I know this is what your argument is. For me the conclusion implied by “language models don’t create value in our world” is “language models are not capable of creating value in our world & we’re not capable of using them to create value”, not that “the practical obstacles are hard to overcome”. Also, this last claim about “practical obstacles” is very vague: if you can’t currently buy a cheap ticket to Mars, is that a problem with “practical obstacles being difficult to overcome” or not?
In some sense there’s likely a billion dollar company idea which would build on existing language models, so if someone thought of the idea and had the right group of people to implement it they could be generating a lot of revenue. This would look very different from language models creating 10% of GDP, however.

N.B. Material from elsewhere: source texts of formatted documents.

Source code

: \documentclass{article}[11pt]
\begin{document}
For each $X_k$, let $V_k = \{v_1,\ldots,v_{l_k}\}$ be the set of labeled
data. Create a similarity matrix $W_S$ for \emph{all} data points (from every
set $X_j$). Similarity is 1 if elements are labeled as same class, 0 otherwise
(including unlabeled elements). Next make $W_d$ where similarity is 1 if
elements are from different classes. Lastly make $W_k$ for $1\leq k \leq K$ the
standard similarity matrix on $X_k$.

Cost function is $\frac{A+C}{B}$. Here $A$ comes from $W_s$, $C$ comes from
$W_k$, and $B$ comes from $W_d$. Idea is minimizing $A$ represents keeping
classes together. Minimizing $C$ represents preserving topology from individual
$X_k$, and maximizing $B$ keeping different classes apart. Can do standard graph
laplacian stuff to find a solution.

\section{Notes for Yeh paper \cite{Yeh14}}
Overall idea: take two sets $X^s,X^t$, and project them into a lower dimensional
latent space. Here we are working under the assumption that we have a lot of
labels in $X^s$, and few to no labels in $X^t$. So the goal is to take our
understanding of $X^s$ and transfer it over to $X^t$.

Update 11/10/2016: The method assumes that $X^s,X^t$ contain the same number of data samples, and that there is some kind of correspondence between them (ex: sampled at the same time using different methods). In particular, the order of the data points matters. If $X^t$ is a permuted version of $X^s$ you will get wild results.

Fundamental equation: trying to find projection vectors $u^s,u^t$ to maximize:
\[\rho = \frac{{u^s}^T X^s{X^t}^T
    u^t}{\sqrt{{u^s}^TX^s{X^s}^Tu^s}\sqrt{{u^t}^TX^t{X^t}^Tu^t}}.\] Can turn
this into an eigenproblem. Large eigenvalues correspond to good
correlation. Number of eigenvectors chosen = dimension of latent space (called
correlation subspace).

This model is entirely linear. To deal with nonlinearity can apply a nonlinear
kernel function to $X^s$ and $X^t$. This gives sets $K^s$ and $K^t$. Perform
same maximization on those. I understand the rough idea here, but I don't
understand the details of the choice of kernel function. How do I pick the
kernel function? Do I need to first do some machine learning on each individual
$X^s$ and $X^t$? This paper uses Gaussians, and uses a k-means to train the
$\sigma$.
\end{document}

I agree with this in principle, but in practice I think current language models are much too bad for this to be on the cards.
I’ll be happy to claim victory when AGI is here and we’re not all dead.
Assume PaLM magically improved to perform 2 standard deviations above the human average. In my model, this would have a very slow effect on GDP. How long do you think it would take before language models did >50% of all coordination tasks?
2 standard deviations above the human average with respect to what metric? My whole point is that the metrics people look at in ML papers are not necessarily relevant in the real world and/or the real world impact (say, in revenue generated by the models) is a discontinuous function of these metrics.
I would guess that 2 standard deviations above human average on commonly used language modeling benchmarks is still far from enough for even 10% of coordination tasks, though by this point models could well be generating plenty of revenue.
I think we are close to agreeing with each other on how we expect the future to look. I certainly agree that real world impact is discontinuous in metrics, though I would blame practical matters rather than poor metrics.